*** Block opens ***

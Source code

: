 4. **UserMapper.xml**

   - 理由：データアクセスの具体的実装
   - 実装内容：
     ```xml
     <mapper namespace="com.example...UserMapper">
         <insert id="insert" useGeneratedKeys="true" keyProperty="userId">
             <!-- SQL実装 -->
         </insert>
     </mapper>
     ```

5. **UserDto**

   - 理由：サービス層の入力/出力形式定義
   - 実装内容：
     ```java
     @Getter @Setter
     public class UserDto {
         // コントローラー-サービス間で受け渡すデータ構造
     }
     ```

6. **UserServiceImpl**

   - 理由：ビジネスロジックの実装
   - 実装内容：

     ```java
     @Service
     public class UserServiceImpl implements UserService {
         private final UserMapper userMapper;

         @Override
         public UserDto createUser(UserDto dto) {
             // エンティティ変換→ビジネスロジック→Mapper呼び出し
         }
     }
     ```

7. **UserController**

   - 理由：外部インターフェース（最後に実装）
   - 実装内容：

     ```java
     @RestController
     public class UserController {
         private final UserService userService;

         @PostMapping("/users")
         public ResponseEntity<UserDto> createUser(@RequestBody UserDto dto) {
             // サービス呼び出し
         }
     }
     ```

*** Block closes ***

**WHAT YOU WILL DO**
Say how many lines of the data include the string "final". Nothing other than the number should be given.

**TASK SOLUTION**
2